Thursday, September 27, 2007

Batty lawmakers strike out with metal bat ban

The state's bridges are crumbling, nearly a million Pennsylvanians don't have health insurance, electricity rates are about to skyrocket and property taxes are chocking the state's growing elderly population.

So what is the nation's most expensive state legislature dealing with today? Which crisis are lawmakers tackling?

Metal bats. Specifically, whether the state should forbid kids from using metal bats in baseball and softball games.

A bill introduced by Rep. Michael B. Carroll, D-Luzerne, would impose fines for youth baseball teams that do not start using wooden bats for their games. Players would be fined $25 and organizers $50 for using non-wood bats, according to the bill.

You wonder why Pennsylvania voters got rid of 1 in 5 state lawmakers in the 2006 elections or why the Legislature has a 30 percent approval rate?

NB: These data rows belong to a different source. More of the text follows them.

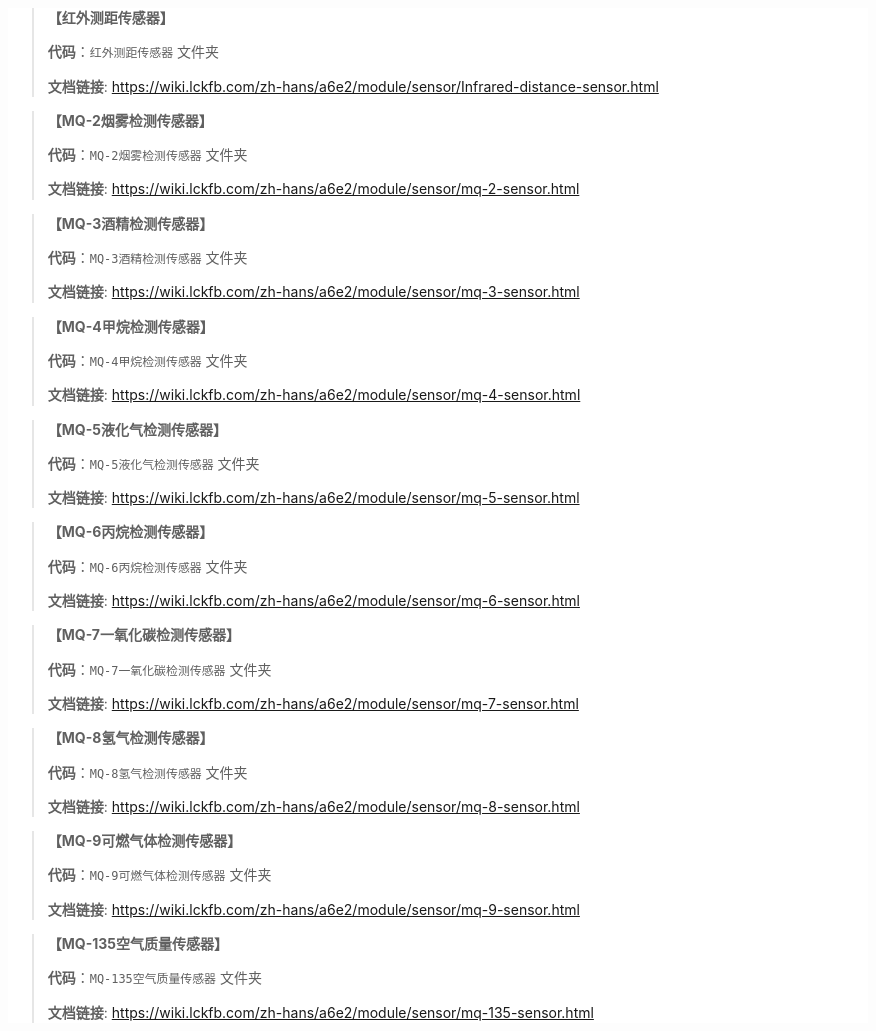 > **【红外测距传感器】**  
> 
> **代码**：`红外测距传感器` 文件夹  
> 
> **文档链接**: https://wiki.lckfb.com/zh-hans/a6e2/module/sensor/Infrared-distance-sensor.html

> **【MQ-2烟雾检测传感器】**  
> 
> **代码**：`MQ-2烟雾检测传感器` 文件夹  
> 
> **文档链接**: https://wiki.lckfb.com/zh-hans/a6e2/module/sensor/mq-2-sensor.html

> **【MQ-3酒精检测传感器】**  
> 
> **代码**：`MQ-3酒精检测传感器` 文件夹  
> 
> **文档链接**: https://wiki.lckfb.com/zh-hans/a6e2/module/sensor/mq-3-sensor.html

> **【MQ-4甲烷检测传感器】**  
> 
> **代码**：`MQ-4甲烷检测传感器` 文件夹  
> 
> **文档链接**: https://wiki.lckfb.com/zh-hans/a6e2/module/sensor/mq-4-sensor.html

> **【MQ-5液化气检测传感器】**  
> 
> **代码**：`MQ-5液化气检测传感器` 文件夹  
> 
> **文档链接**: https://wiki.lckfb.com/zh-hans/a6e2/module/sensor/mq-5-sensor.html

> **【MQ-6丙烷检测传感器】**  
> 
> **代码**：`MQ-6丙烷检测传感器` 文件夹  
> 
> **文档链接**: https://wiki.lckfb.com/zh-hans/a6e2/module/sensor/mq-6-sensor.html

> **【MQ-7一氧化碳检测传感器】**  
>
> **代码**：`MQ-7一氧化碳检测传感器` 文件夹  
> 
> **文档链接**: https://wiki.lckfb.com/zh-hans/a6e2/module/sensor/mq-7-sensor.html

> **【MQ-8氢气检测传感器】**  
> 
> **代码**：`MQ-8氢气检测传感器` 文件夹  
> 
> **文档链接**: https://wiki.lckfb.com/zh-hans/a6e2/module/sensor/mq-8-sensor.html

> **【MQ-9可燃气体检测传感器】**  
> 
> **代码**：`MQ-9可燃气体检测传感器` 文件夹  
> 
> **文档链接**: https://wiki.lckfb.com/zh-hans/a6e2/module/sensor/mq-9-sensor.html

> **【MQ-135空气质量传感器】**  
> 
> **代码**：`MQ-135空气质量传感器` 文件夹  
> 
> **文档链接**: https://wiki.lckfb.com/zh-hans/a6e2/module/sensor/mq-135-sensor.html
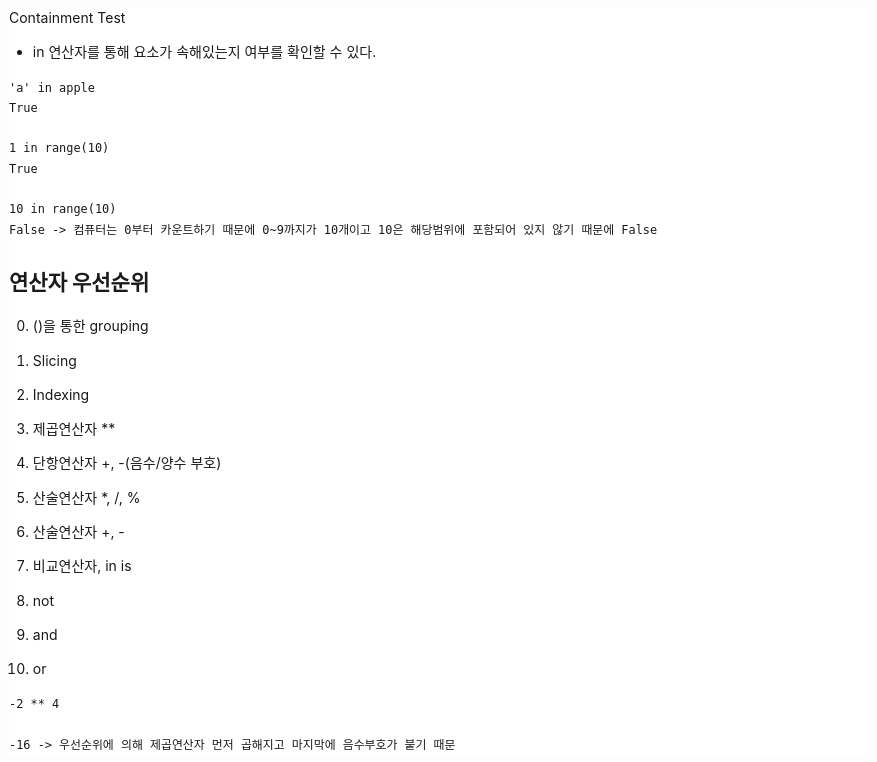 Containment Test
- in 연산자를 통해 요소가 속해있는지 여부를 확인할 수 있다.

```
'a' in apple
True

1 in range(10)
True

10 in range(10)
False -> 컴퓨터는 0부터 카운트하기 때문에 0~9까지가 10개이고 10은 해당범위에 포함되어 있지 않기 때문에 False
```

## 연산자 우선순위

0. ()을 통한 grouping
1. Slicing
2. Indexing
3. 제곱연산자 **
4. 단항연산자 +, -(음수/양수 부호)
5. 산술연산자 *, /, %
6. 산술연산자 +, -
7. 비교연산자, in is
8. not
9. and



10. or

```
-2 ** 4

-16 -> 우선순위에 의해 제곱연산자 먼저 곱해지고 마지막에 음수부호가 붙기 때문
```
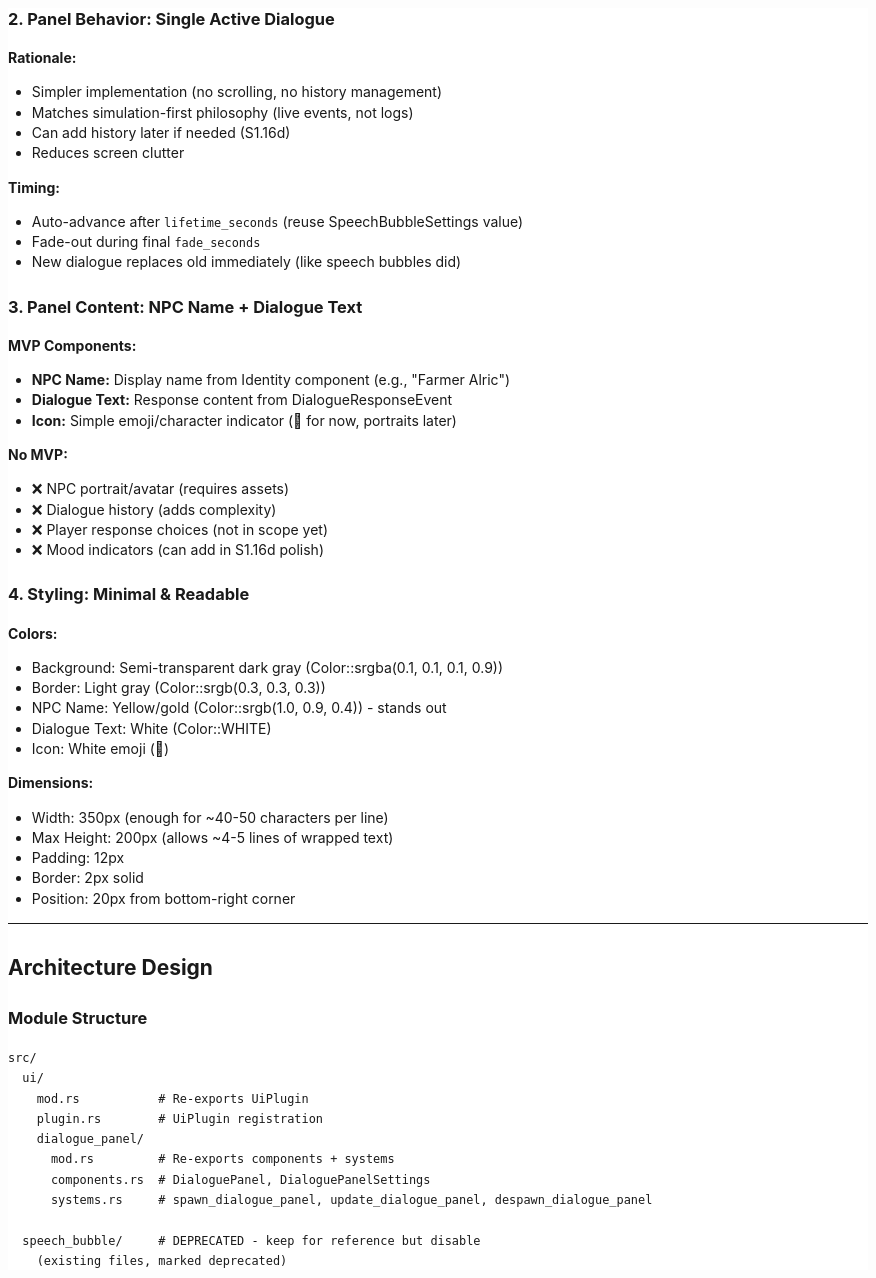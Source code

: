 ### 2. Panel Behavior: Single Active Dialogue

**Rationale:**
- Simpler implementation (no scrolling, no history management)
- Matches simulation-first philosophy (live events, not logs)
- Can add history later if needed (S1.16d)
- Reduces screen clutter

**Timing:**
- Auto-advance after `lifetime_seconds` (reuse SpeechBubbleSettings value)
- Fade-out during final `fade_seconds`
- New dialogue replaces old immediately (like speech bubbles did)

### 3. Panel Content: NPC Name + Dialogue Text

**MVP Components:**
- **NPC Name:** Display name from Identity component (e.g., "Farmer Alric")
- **Dialogue Text:** Response content from DialogueResponseEvent
- **Icon:** Simple emoji/character indicator (💬 for now, portraits later)

**No MVP:**
- ❌ NPC portrait/avatar (requires assets)
- ❌ Dialogue history (adds complexity)
- ❌ Player response choices (not in scope yet)
- ❌ Mood indicators (can add in S1.16d polish)

### 4. Styling: Minimal & Readable

**Colors:**
- Background: Semi-transparent dark gray (Color::srgba(0.1, 0.1, 0.1, 0.9))
- Border: Light gray (Color::srgb(0.3, 0.3, 0.3))
- NPC Name: Yellow/gold (Color::srgb(1.0, 0.9, 0.4)) - stands out
- Dialogue Text: White (Color::WHITE)
- Icon: White emoji (💬)

**Dimensions:**
- Width: 350px (enough for ~40-50 characters per line)
- Max Height: 200px (allows ~4-5 lines of wrapped text)
- Padding: 12px
- Border: 2px solid
- Position: 20px from bottom-right corner

---

## Architecture Design

### Module Structure

```
src/
  ui/
    mod.rs           # Re-exports UiPlugin
    plugin.rs        # UiPlugin registration
    dialogue_panel/
      mod.rs         # Re-exports components + systems
      components.rs  # DialoguePanel, DialoguePanelSettings
      systems.rs     # spawn_dialogue_panel, update_dialogue_panel, despawn_dialogue_panel

  speech_bubble/     # DEPRECATED - keep for reference but disable
    (existing files, marked deprecated)
```
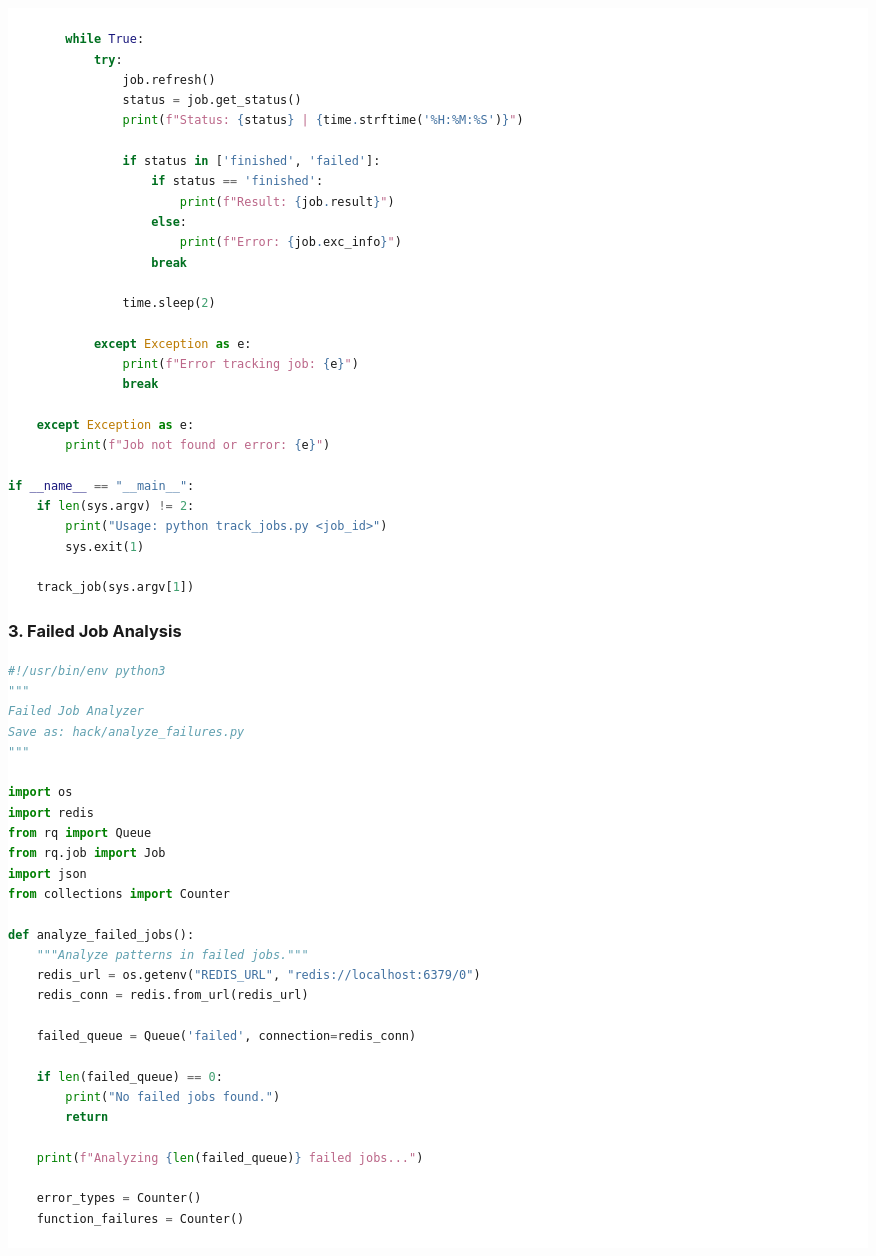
 ```python
        
        while True:
            try:
                job.refresh()
                status = job.get_status()
                print(f"Status: {status} | {time.strftime('%H:%M:%S')}")
                
                if status in ['finished', 'failed']:
                    if status == 'finished':
                        print(f"Result: {job.result}")
                    else:
                        print(f"Error: {job.exc_info}")
                    break
                    
                time.sleep(2)
                
            except Exception as e:
                print(f"Error tracking job: {e}")
                break
                
    except Exception as e:
        print(f"Job not found or error: {e}")

if __name__ == "__main__":
    if len(sys.argv) != 2:
        print("Usage: python track_jobs.py <job_id>")
        sys.exit(1)
    
    track_job(sys.argv[1])
```

### 3. Failed Job Analysis

```python
#!/usr/bin/env python3
"""
Failed Job Analyzer
Save as: hack/analyze_failures.py
"""

import os
import redis
from rq import Queue
from rq.job import Job
import json
from collections import Counter

def analyze_failed_jobs():
    """Analyze patterns in failed jobs."""
    redis_url = os.getenv("REDIS_URL", "redis://localhost:6379/0")
    redis_conn = redis.from_url(redis_url)
    
    failed_queue = Queue('failed', connection=redis_conn)
    
    if len(failed_queue) == 0:
        print("No failed jobs found.")
        return
    
    print(f"Analyzing {len(failed_queue)} failed jobs...")
    
    error_types = Counter()
    function_failures = Counter()
    
```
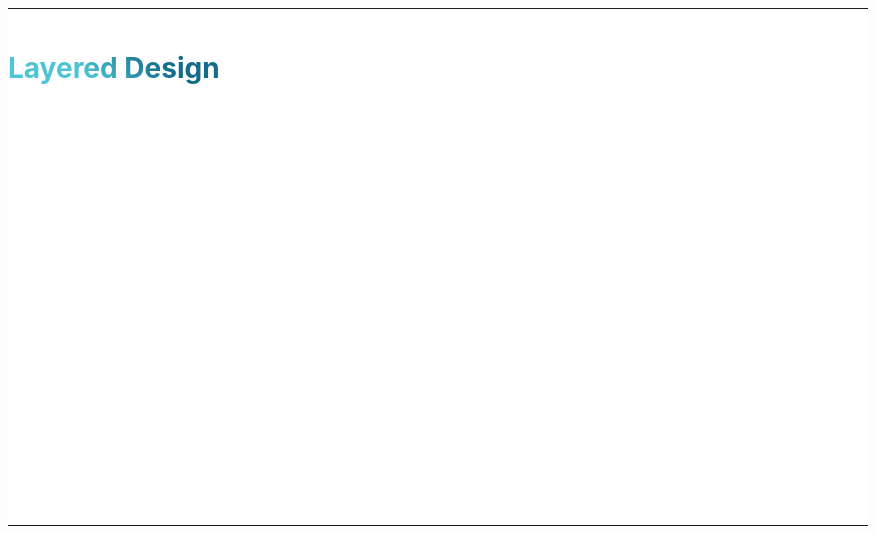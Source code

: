 

---

# Layered Design

<div class="text-white text-lg px-4 py-2">
  <h3 class="font-bold mb-2">1. 每一層都有特定的職責和功能</h3>
  <h3 class="font-bold mb-2">2. 層通常按照特定的邏輯順序堆疊，從上到下，形成一個體系結構</h3>
  <h3 class="font-bold mb-2">3. 數據通常在這些層之間單向流動，從上面的層到下面的層</h3>
  <h3 class="font-bold mb-2">4. 每一層都有特定的功能，而且應該維持一定的獨立性，以便它們可以獨立開發、測試和維護</h3>
  <h3 class="font-bold mb-2">5. 這種架構的一個關鍵特點是每一層不依賴於它上面的層，這意味著每個層都應該只依賴於更底層的層，而不依賴於更高層次的層</h3>
  <h3 class="font-bold mb-2">6. 分層架構有助於提高代碼的可維護性、可擴展性和可讀性，並促使良好的設計實踐。這在大型和複雜的應用程序中尤為重要</h3>
</div>

<style>
h1 {
  background-color: #2B90B6;
  background-image: linear-gradient(45deg, #4EC5D4 10%, #146b8c 20%);
  background-size: 100%;
  -webkit-background-clip: text;
  -moz-background-clip: text;
  -webkit-text-fill-color: transparent;
  -moz-text-fill-color: transparent;
}

.text-white {
  color: #fff; /* 白色文字 */
}

.text-lg {
  font-size: 1.125rem; /* 較大的字體大小 */
}

.px-4 {
  padding-left: 1rem; /* 左右內間距 */
  padding-right: 1rem;
}

.py-2 {
  padding-top: 0.5rem; /* 上下內間距 */
  padding-bottom: 0.5rem;
}

.mb-2 {
  margin-bottom: 1.5rem; /* 元素下方間距 */
}

.font-bold {
  font-weight: normal; /* 粗體字 */
}

</style>



---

It's not like there aren't enough real problems Pennsylvania lawmakers can address.

Rep. Carroll is worried that players who use metal bats, that's pretty much everybody in the past 25 years, are hitting baseballs too hard. Those line drivers could injure players, he argues.

Little League Baseball Inc. President Stephen D. Keener testified before the House Children and Youth Committee today. Keener said metal bats are not dangerous and banning them would hurt the sport. Keener said he's never heard of once case in the past 25 years where a child was injured as a result of using aluminum bats.

Is there a bigger waste of time and taxpayer dollars than this?

Somebody in Carroll's home district should seriously consider running against this guy next year. It's obvious he has too much time on his hands or he's taken a line drive to the head.

Has Carroll ever watched a youth baseball or softball game? The kids are lucky to make contact with the ball and it general doesn't leave the infield. Unless Little Leaguers are on steroids, there's not reason to ban metal bats.

Keener isn't the only person who thinks the proposed ban is batty.

Check out the Don't Take My Bat Away coalition's Web site:

Also, a group of Olympic gold-medalists and current members of Team USA — the Team USA – the women's Olympic softball team – sent a letter to the Legislature opposing the proposed ban on aluminum bats.

The letter (printed below) was signed by 12 gold medal winners from the 1996, 2000 and 2004 teams, including: Michele Smith, Julie Smith, Laura Berg, Natasha Watley, Stacey Nuveman, Cat Osterman, Jessica Mendoza, Lovieanne Jung, Jenny Topping, Lisa Fernandez, Jennie Finch, and Amanda Freed, and three members of the 2008 Team USA – Andrea Duran, Alicia Hollowell, and Lauren Lappin -- which will go for gold next summer at the Olympics in Beijing. Sarah Pauly, an all-star softball player and current college assistant coach, (but not an Olympic athlete), also signed the letter.

Dear Chairman Bishop and Chairman Rubley:

As Olympic champions, gold medalists, current and former members of Team USA, and supporters of softball, we are writing to express our strong opposition to Pennsylvania House Bill 1482, introduced by Representative Mike Carroll, which would prohibit non-wood bats in amateur softball and baseball games in the State of Pennsylvania.

Despite good intentions, this bill won't improve safety one bit, but it will damage our game. Girls softball is one of America’s greatest success stories, not only for its contribution to fitness and athleticism, but for the values it has taught generations of young women: discipline, teamwork, competitiveness, and sportsmanship.

Softball is one of the safest sports, period. In the National Collegiate Athletics Association, women's softball has the lowest rate of game injuries among 15 of the most-played sports at the college level, according to the Journal of Athletic Training. Since 2000, the Amateur Softball Association has used bat performance standards to regulate the batted ball speeds (the speed of the ball coming off of a bat) of all its approved bats. These rules and standards have protected player safety.

Softball is also one of the most popular sports for girls to play, with over 75,000 girls playing fast pitch in Pennsylvania alone. This caps a long period of growth in the sport that has introduced many girls to competitive high school athletics for the first time in their lives. There is large body of evidence that participation in high school sports is a positive factor for physical fitness, academic achievement and developing the skills needed for success in life.

We've achieved this success not from government, but from the partnership of dedicated league officials, coaches, players and parents…and with respect, as the athletes who actually play the sport, we believe we have a greater understanding of its dynamics than do the politicians who have most likely never played the sport. We have dedicated ourselves to keeping our game great while at the same time protecting the health and safety of the players.

Amateur Softball is not broken and does not need to be fixed. We hope you will agree.